Traje Charro

El traje que usaban en 1810 los charros o rancheros mexicanos, lo ha descrito Don Luis González Obregón como sigue: " Los campesinos del interior, los rancheros del Bajío, los bonachones y ricos hacendados, iban caballeros en hermosos cuacos. Estos, con mantas o sarapes más o menos vistosos, con sillas llamadas vaqueras, sencilla o con ribetes de plata incrustada, o de pelo josco amarillo y negro; con guarniciones coloradas, bordadas de pita de plata y blanca; las cabezas del freno y bozalillo, guarnecidas también de plata; y las anqueras, largas y colgantes, de piel curtida con campanillas o de peludas pieles de chivo, bayas o negras.

" El jinete, de traje abigarrado, chaqueta y calzoneras de gamuza; cachirul con botonadura de plata, o chaparreras de zalea de chivo; espada al cinto; botas de campana, con ricas espuelas de metal fino o de hierro, pero grandes y labradas; la cabeza abigarrada, a modo de montera, con pañuelo de aguas llamado paliacate; y el sombrero ancho de copa redonda y baja, ribeteado con cinta de seda sencilla o de galón de plata u oro, según la fortuna o gusto del dueño, que como complemento se terciaba al hombro la manga o el sarape ".

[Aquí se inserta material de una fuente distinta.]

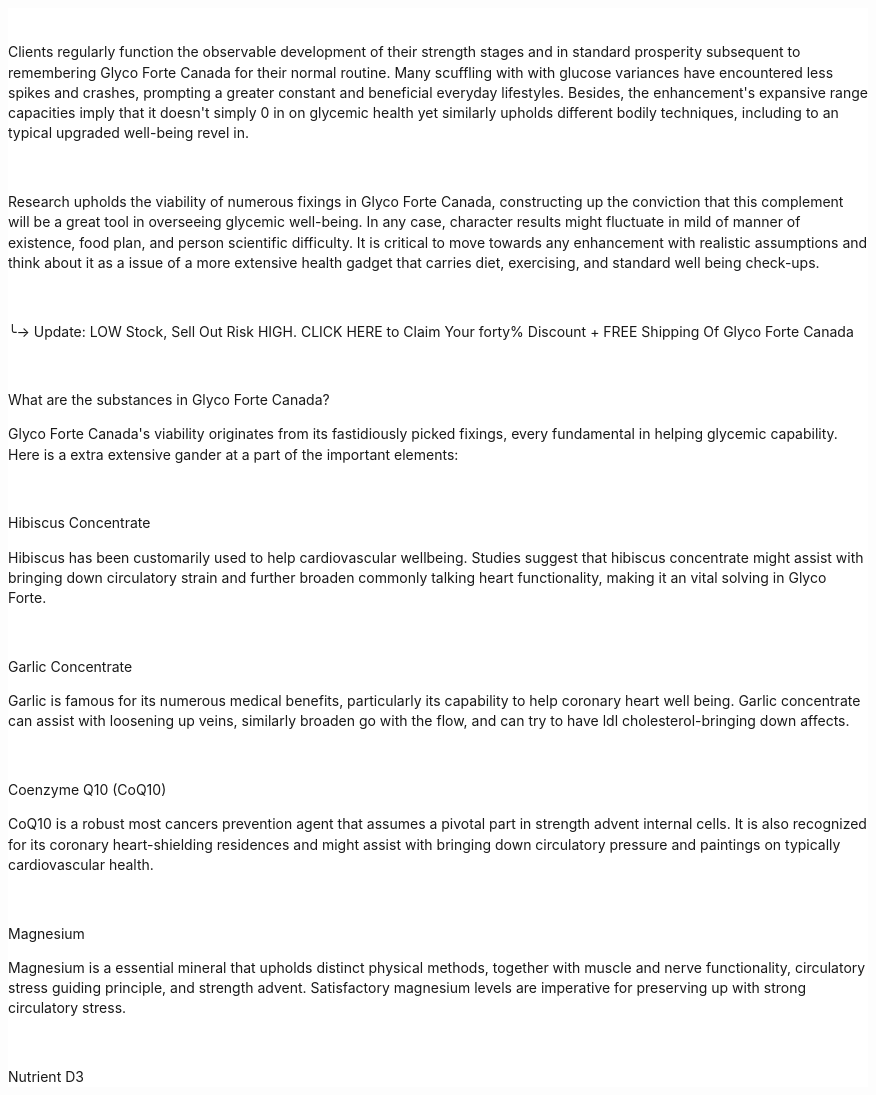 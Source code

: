  

Clients regularly function the observable development of their strength stages and in standard prosperity subsequent to remembering Glyco Forte Canada for their normal routine. Many scuffling with with glucose variances have encountered less spikes and crashes, prompting a greater constant and beneficial everyday lifestyles. Besides, the enhancement's expansive range capacities imply that it doesn't simply 0 in on glycemic health yet similarly upholds different bodily techniques, including to an typical upgraded well-being revel in.

 

Research upholds the viability of numerous fixings in Glyco Forte Canada, constructing up the conviction that this complement will be a great tool in overseeing glycemic well-being. In any case, character results might fluctuate in mild of manner of existence, food plan, and person scientific difficulty. It is critical to move towards any enhancement with realistic assumptions and think about it as a issue of a more extensive health gadget that carries diet, exercising, and standard well being check-ups.

 

╰→ Update: LOW Stock, Sell Out Risk HIGH. CLICK HERE to Claim Your forty% Discount + FREE Shipping Of Glyco Forte Canada

 

‍What are the substances in Glyco Forte Canada?

Glyco Forte Canada's viability originates from its fastidiously picked fixings, every fundamental in helping glycemic capability. Here is a extra extensive gander at a part of the important elements:

 

Hibiscus Concentrate

Hibiscus has been customarily used to help cardiovascular wellbeing. Studies suggest that hibiscus concentrate might assist with bringing down circulatory strain and further broaden commonly talking heart functionality, making it an vital solving in Glyco Forte.

 

Garlic Concentrate

Garlic is famous for its numerous medical benefits, particularly its capability to help coronary heart well being. Garlic concentrate can assist with loosening up veins, similarly broaden go with the flow, and can try to have ldl cholesterol-bringing down affects.

 

Coenzyme Q10 (CoQ10)

CoQ10 is a robust most cancers prevention agent that assumes a pivotal part in strength advent internal cells. It is also recognized for its coronary heart-shielding residences and might assist with bringing down circulatory pressure and paintings on typically cardiovascular health.

 

Magnesium

Magnesium is a essential mineral that upholds distinct physical methods, together with muscle and nerve functionality, circulatory stress guiding principle, and strength advent. Satisfactory magnesium levels are imperative for preserving up with strong circulatory stress.

 

Nutrient D3
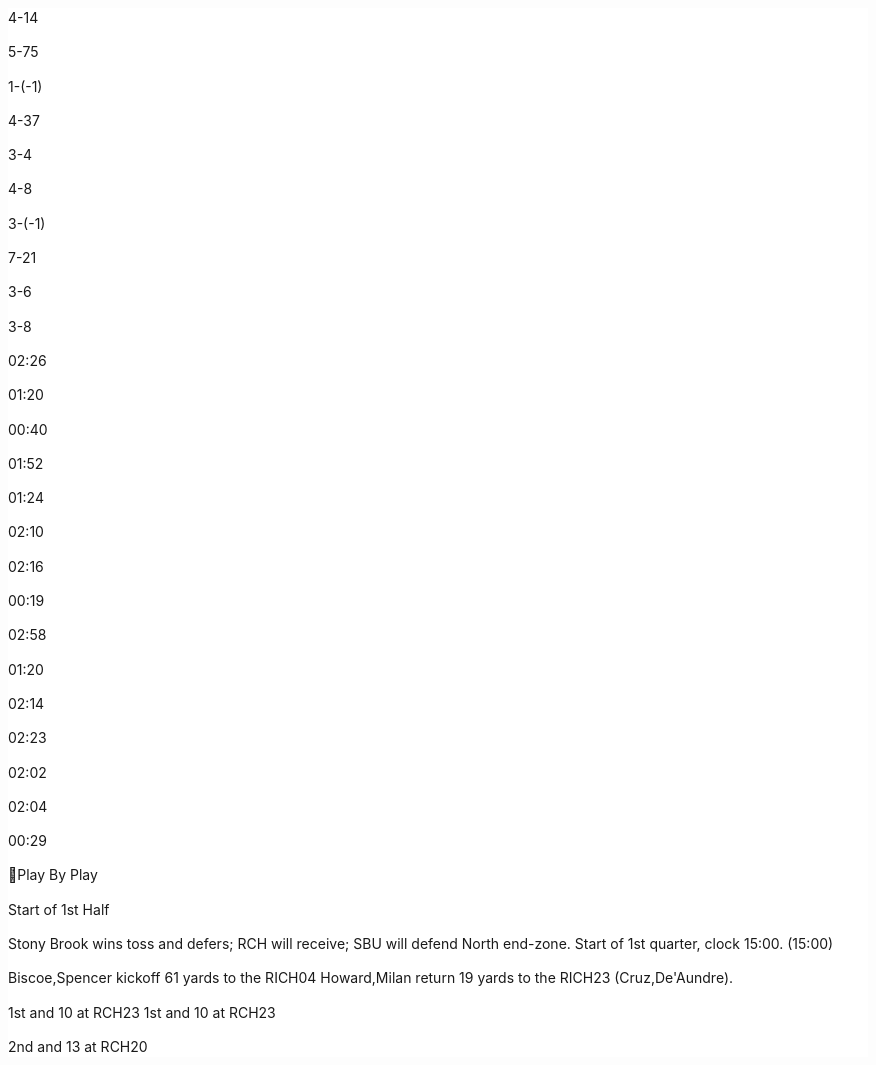 4-14

5-75

1-(-1)

4-37

3-4

4-8

3-(-1)

7-21

3-6

3-8

02:26

01:20

00:40

01:52

01:24

02:10

02:16

00:19

02:58

01:20

02:14

02:23

02:02

02:04

00:29

Play By Play

Start of 1st Half

Stony Brook wins toss and defers; RCH will receive; SBU will defend North end-zone. Start of 1st quarter, clock 15:00. (15:00)

Biscoe,Spencer kickoff 61 yards to the RICH04 Howard,Milan return 19 yards to the RICH23 (Cruz,De'Aundre).

1st and 10 at RCH23
1st and 10 at RCH23

2nd and 13 at RCH20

Al Charro mexicano le da carácter la pintoresca indumentaria, mundialmente conocida: la de trabajo es adecuada y práctica para las duras faenas del campo; la de gala es rica y de masculina elegancia: chaqueta corta de cuero con botones de plata y adornos de trencilla de seda, de plata o de oro; camisa de cuello vuelto, ceñida por una corbata de lazo de colores vivos; ajustado calzón de gamuza, con botonadura de plata y bordado de colores; chaparreras, especie de sobre pantalón abierto, de gamuza o de piel de chivo; sombrero jarano de ala ancha y altísima copa, con vistosos adornos y dibujos de oro y plata.

En el Charro actual, el pantalón se ha ajustado más y se ha cerrado en la parte baja; la chaqueta cubre pecho y espalda, hasta la cintura; el sombrero se ha arriscado y crecido; y el caballo se ha hecho más pequeño.